___ DATA FOR ANALYSIS ___

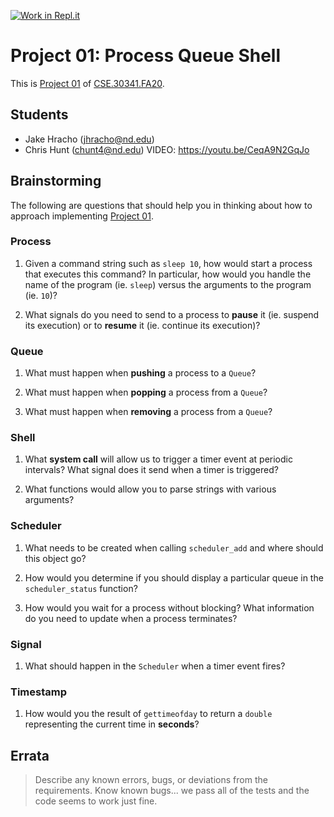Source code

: [![Work in Repl.it](https://classroom.github.com/assets/work-in-replit-14baed9a392b3a25080506f3b7b6d57f295ec2978f6f33ec97e36a161684cbe9.svg)](https://classroom.github.com/online_ide?assignment_repo_id=277579&assignment_repo_type=GroupAssignmentRepo)
# Project 01: Process Queue Shell

This is [Project 01] of [CSE.30341.FA20].

## Students

- Jake Hracho (jhracho@nd.edu)
- Chris Hunt (chunt4@nd.edu)
VIDEO: https://youtu.be/CeqA9N2GqJo
## Brainstorming

The following are questions that should help you in thinking about how to
approach implementing [Project 01].

### Process

1. Given a command string such as `sleep 10`, how would start a process that
   executes this command?  In particular, how would you handle the name of the
   program (ie. `sleep`) versus the arguments to the program (ie. `10`)?

2. What signals do you need to send to a process to **pause** it (ie. suspend
   its execution) or to **resume** it (ie. continue its execution)?

### Queue

1. What must happen when **pushing** a process to a `Queue`?

2. What must happen when **popping** a process from a `Queue`?

3. What must happen when **removing** a process from a `Queue`?

### Shell

1. What **system call** will allow us to trigger a timer event at periodic
   intervals?  What signal does it send when a timer is triggered?

2. What functions would allow you to parse strings with various arguments?

### Scheduler

1. What needs to be created when calling `scheduler_add` and where should this
   object go?

2. How would you determine if you should display a particular queue in the
   `scheduler_status` function?

3. How would you wait for a process without blocking? What information do you
   need to update when a process terminates?

### Signal

1. What should happen in the `Scheduler` when a timer event fires?

### Timestamp

1. How would you the result of `gettimeofday` to return a `double` representing
   the current time in **seconds**?

## Errata

> Describe any known errors, bugs, or deviations from the requirements.
Know known bugs... we pass all of the tests and the code seems to work just fine.

[Project 01]:       https://www3.nd.edu/~pbui/teaching/cse.30341.fa20/project01.html
[CSE.30341.FA20]:   https://www3.nd.edu/~pbui/teaching/cse.30341.fa20/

___

**WORK REQUEST**
Omit every picture, and please return the entries exactly from the first line through the line with "# Project 01: Process Queue Shell", both included.

**OUTPUT OF THE TASK**
Source code

: [![Work in Repl.it](https://classroom.github.com/assets/work-in-replit-14baed9a392b3a25080506f3b7b6d57f295ec2978f6f33ec97e36a161684cbe9.svg)](https://classroom.github.com/online_ide?assignment_repo_id=277579&assignment_repo_type=GroupAssignmentRepo)
# Project 01: Process Queue Shell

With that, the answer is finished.